## What you have to do
Repeat exactly, and only, the lines of the entries below from the one with "技术可行性分析 　　技术可行" through the one with "应用可行性分析 　　目前我国", both ends included.
BEGIN
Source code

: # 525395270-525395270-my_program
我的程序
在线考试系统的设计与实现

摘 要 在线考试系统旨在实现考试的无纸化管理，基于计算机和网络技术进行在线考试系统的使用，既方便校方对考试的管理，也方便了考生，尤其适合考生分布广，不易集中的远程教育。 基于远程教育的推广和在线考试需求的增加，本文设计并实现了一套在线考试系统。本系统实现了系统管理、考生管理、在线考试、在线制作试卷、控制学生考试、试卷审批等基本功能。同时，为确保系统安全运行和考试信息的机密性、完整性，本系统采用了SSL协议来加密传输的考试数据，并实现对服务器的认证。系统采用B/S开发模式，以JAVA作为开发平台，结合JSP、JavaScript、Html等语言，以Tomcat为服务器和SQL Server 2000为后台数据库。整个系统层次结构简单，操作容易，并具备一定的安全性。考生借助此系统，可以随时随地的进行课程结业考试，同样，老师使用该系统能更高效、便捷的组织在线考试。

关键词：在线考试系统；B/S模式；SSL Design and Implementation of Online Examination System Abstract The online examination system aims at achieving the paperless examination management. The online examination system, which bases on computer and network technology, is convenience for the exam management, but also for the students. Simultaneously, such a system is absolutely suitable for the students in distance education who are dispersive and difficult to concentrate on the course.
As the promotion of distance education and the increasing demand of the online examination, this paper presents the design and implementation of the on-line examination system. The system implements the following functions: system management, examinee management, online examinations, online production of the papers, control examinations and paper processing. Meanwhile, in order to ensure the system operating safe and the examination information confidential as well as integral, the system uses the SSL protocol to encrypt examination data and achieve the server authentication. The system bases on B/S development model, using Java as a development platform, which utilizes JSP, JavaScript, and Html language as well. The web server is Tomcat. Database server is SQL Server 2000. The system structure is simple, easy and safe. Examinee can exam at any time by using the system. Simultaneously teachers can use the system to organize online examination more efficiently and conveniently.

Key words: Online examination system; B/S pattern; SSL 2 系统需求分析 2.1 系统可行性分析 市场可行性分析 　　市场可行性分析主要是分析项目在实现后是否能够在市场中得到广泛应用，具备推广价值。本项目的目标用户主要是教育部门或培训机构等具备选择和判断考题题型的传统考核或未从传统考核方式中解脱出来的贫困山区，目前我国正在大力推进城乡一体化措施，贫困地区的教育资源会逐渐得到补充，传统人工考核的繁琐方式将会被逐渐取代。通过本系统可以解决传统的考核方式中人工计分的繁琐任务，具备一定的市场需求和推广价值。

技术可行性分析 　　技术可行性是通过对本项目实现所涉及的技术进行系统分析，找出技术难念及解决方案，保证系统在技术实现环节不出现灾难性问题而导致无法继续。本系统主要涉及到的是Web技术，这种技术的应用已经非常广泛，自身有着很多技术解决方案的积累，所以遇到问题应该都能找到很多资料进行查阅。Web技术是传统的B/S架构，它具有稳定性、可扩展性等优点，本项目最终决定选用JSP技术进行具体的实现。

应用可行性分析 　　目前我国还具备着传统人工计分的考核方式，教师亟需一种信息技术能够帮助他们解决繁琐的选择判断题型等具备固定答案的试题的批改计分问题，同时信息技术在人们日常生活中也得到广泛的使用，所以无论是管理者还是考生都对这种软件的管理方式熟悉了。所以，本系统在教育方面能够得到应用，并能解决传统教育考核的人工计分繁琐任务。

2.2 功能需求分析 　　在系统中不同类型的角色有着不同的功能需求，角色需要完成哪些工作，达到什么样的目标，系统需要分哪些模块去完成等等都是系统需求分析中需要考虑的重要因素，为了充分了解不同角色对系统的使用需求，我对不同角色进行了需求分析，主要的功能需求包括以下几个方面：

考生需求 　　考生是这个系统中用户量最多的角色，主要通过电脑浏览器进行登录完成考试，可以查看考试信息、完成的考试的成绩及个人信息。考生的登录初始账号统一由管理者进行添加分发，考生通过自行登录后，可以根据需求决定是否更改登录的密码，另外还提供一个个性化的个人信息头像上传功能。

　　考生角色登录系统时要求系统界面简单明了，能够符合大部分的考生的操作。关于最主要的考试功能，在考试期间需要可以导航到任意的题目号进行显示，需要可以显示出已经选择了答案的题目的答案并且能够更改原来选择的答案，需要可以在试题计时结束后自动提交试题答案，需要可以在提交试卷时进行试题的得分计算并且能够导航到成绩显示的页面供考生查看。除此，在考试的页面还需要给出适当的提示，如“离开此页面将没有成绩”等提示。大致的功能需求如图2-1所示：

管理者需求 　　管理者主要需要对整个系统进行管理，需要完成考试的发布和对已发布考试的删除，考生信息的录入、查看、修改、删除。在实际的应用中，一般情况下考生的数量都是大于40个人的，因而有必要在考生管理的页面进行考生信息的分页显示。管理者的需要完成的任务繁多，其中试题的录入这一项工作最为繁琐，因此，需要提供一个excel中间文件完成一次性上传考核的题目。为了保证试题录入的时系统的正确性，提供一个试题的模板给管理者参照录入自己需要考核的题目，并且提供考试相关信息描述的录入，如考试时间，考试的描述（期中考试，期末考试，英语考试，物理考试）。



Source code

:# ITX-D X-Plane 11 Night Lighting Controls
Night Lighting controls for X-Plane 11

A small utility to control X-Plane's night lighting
END
## Output
技术可行性分析 　　技术可行性是通过对本项目实现所涉及的技术进行系统分析，找出技术难念及解决方案，保证系统在技术实现环节不出现灾难性问题而导致无法继续。本系统主要涉及到的是Web技术，这种技术的应用已经非常广泛，自身有着很多技术解决方案的积累，所以遇到问题应该都能找到很多资料进行查阅。Web技术是传统的B/S架构，它具有稳定性、可扩展性等优点，本项目最终决定选用JSP技术进行具体的实现。

应用可行性分析 　　目前我国还具备着传统人工计分的考核方式，教师亟需一种信息技术能够帮助他们解决繁琐的选择判断题型等具备固定答案的试题的批改计分问题，同时信息技术在人们日常生活中也得到广泛的使用，所以无论是管理者还是考生都对这种软件的管理方式熟悉了。所以，本系统在教育方面能够得到应用，并能解决传统教育考核的人工计分繁琐任务。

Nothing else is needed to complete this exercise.